** WORK TO BE COMPLETED **
For the data that follows, state how many lines hold the string "begin", giving the number by itself.

Data entries

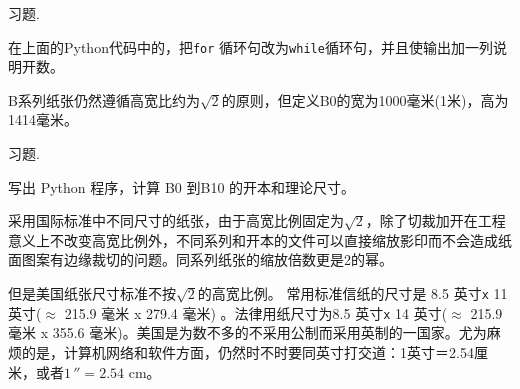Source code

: \documentclass[main.tex]{subfiles}
\begin{document}
\begin{kaishu}习题.\end{kaishu} 在上面的Python代码中的，把\texttt{for} 循环句改为\texttt{while}循环句，并且使输出加一列说明开数。

B系列纸张仍然遵循高宽比约为$\sqrt{2}$的原则，但定义B0的宽为1000毫米(1米)，高为1414毫米。

\begin{kaishu}习题.\end{kaishu} 写出 Python 程序，计算 B0 到B10 的开本和理论尺寸。 

采用国际标准中不同尺寸的纸张，由于高宽比例固定为$\sqrt{2}$，除了切裁加开在工程意义上不改变高宽比例外，不同系列和开本的文件可以直接缩放影印而不会造成纸面图案有边缘裁切的问题。同系列纸张的缩放倍数更是2的幂。

但是美国纸张尺寸标准不按$\sqrt{2}$的高宽比例。 常用标准信纸的尺寸是 8.5 英寸\texttt{x}{ }11 英寸($\approx$ 215.9 毫米 x 279.4 毫米) 。法律用纸尺寸为8.5 英寸\texttt{x}{ }14 英寸($\approx$ 215.9 毫米 x 355.6 毫米)。美国是为数不多的不采用公制而采用英制的一国家。尤为麻烦的是，计算机网络和软件方面，仍然时不时要同英寸打交道：1英寸＝2.54厘米，或者$1\,'' = 2.54$ cm。
\newpage
\end{document}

** THE ANSWER **
3